*What you will do*:
The lines needed are those below that contain the word "https"; copy each one.

*Provided data*:
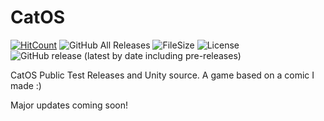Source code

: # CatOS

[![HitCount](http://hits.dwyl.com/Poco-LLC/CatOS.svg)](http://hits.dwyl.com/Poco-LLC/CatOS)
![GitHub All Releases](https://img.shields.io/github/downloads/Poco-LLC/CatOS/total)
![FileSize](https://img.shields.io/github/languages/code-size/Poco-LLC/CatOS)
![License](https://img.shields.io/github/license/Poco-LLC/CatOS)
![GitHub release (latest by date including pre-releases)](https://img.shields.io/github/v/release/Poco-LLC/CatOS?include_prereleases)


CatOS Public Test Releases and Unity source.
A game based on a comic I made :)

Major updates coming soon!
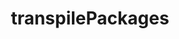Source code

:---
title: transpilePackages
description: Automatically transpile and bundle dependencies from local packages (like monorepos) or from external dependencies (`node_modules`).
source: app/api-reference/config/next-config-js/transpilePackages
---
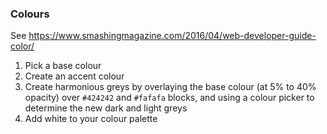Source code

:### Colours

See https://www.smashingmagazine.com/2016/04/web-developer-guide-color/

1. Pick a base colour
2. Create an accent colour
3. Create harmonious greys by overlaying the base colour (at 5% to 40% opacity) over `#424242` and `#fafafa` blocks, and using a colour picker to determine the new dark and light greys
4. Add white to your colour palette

*Reply to the exercise*:
![GitHub All Releases](https://img.shields.io/github/downloads/Poco-LLC/CatOS/total)
![FileSize](https://img.shields.io/github/languages/code-size/Poco-LLC/CatOS)
![License](https://img.shields.io/github/license/Poco-LLC/CatOS)
![GitHub release (latest by date including pre-releases)](https://img.shields.io/github/v/release/Poco-LLC/CatOS?include_prereleases)
See https://www.smashingmagazine.com/2016/04/web-developer-guide-color/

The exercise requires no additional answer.